The main issue is is that with horses you are limited to certain regions of the continent compared to with camels, which can range anywhere. The quality of Indonesian horses might be an issue, although going by the Comanche example, any Australian horse civilisation will rapidly learn how to breed better horses.
That seems likely to me. Even with the horse they'll still be lacking good agricultural crops.
They don't need crops, the Plains Indians were either not farmers or had abandoned farming. At worst, they might need someone to supplement their calories with once they put too much pressure on the kangaroo and emu (as with the Plains Indians)--the Murray River area had many semi-agricultural groups with intensive (but not
agricultural) yam harvesting. If the horse nomads are putting such a huge demand on the yam farmers, maybe that might stimulate a domestication of the pencil yam, murnong, or other suitable crop? I believe there is also a species of yam that is found in New Guinea which is farmed for food but never was in Queensland where it is also found--but the rainforest or the Great Dividing Range in general is bad horse nomad areas, so it would have to be the pencil yam. Western Australia also has some interesting plants too, but getting a horse civilisation there is harder than getting one to New South Wales/Victoria because of the terrain.

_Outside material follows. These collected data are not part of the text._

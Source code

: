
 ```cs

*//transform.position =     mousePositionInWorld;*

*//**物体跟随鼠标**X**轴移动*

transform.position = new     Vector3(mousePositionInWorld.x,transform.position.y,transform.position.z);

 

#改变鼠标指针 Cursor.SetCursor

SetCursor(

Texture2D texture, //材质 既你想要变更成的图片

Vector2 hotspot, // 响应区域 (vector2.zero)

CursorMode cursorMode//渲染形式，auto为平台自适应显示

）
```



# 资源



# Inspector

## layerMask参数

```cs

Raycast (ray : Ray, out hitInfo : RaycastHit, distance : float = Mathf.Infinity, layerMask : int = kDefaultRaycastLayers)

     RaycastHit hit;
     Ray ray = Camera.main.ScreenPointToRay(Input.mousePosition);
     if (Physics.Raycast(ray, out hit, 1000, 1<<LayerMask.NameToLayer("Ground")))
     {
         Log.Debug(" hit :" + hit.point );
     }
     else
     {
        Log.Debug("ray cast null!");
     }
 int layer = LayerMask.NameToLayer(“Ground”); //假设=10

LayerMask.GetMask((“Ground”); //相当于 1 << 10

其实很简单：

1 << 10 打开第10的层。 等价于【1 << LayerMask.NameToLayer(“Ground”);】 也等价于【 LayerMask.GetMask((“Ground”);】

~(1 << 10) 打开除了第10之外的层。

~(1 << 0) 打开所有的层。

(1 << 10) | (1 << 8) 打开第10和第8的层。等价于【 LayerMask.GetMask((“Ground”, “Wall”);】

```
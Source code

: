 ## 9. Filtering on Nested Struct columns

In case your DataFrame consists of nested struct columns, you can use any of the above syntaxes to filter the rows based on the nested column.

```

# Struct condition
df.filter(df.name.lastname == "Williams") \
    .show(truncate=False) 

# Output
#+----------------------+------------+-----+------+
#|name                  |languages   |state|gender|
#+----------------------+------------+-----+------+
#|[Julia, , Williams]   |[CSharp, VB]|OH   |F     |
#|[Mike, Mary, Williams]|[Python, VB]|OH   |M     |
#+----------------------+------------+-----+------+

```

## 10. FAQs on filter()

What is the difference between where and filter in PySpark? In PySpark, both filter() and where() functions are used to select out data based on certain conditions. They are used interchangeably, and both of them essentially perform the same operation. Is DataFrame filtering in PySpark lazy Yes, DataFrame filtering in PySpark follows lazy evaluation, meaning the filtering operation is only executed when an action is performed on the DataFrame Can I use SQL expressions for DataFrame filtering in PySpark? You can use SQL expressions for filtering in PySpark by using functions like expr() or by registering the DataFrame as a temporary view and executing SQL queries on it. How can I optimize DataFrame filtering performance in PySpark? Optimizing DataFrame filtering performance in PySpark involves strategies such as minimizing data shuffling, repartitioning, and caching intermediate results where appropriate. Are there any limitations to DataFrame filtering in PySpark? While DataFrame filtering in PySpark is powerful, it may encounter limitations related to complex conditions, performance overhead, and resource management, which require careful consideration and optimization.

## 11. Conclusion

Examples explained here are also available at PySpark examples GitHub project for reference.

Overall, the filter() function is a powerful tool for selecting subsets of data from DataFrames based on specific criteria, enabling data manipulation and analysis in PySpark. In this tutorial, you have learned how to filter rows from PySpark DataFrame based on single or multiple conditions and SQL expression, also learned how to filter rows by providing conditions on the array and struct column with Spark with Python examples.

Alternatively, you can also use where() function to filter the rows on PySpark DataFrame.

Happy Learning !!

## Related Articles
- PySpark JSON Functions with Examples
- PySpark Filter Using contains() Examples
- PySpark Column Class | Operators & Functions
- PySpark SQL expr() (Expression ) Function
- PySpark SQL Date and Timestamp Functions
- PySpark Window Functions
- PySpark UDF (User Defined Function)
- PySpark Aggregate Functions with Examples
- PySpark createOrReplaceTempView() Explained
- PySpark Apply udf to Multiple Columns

Any "civilisation" that develops out of this would be loosely-organised horse nomads, most comparable to the Plains Indians, ruling over a horticulturalist village culture most comparable to the Pawnee, Arikara, etc. The transition to agriculture for them might occur because of the demands placed on them by trade that occurred between Aboriginal groups, which in turn would be caused by overhunting of the kangaroo and the emu. As we saw in North America, bison numbers declined nearly everywhere after the introduction of the horse, even before intensive white hunting. It's gonna be much easier to kill a kangaroo or an emu when you're on horseback, and sooner or later, you won't be able to sustain yourself, your family, or your tribe, based on those numbers, hence you'll go elsewhere to find more. Depending on how many tribes pick up this lifestyle (and many will, elsewise they'll be outcompeted), this will mean huge declines in kangaroo and emu numbers, and the winning strategy will be to trade with tribes that have more food from other sources. I'd expect because of this that Australia will be slightly more populated in the pre-colonial era, even though they'll still get mostly wiped out by smallpox and other diseases in the long run.
The British or any other would-be colonial power will no doubt find them easy to get rid of, but in marginal regions, they will fight back, and they will be a huge thorn in the side. That goes even more if anyone introduces the camel to Australia and some society transitions to camel nomadism. The village Aboriginals will be dealt with as per history--their numbers will be too small after disease and they'll be forced to surrender. Practically, I wonder if the means of dealing with Aboriginals (more treaties, I bet) as well as the fame they'll gain as expert raiders will mean they can at least move to American Indian status in terms of treatment and perception.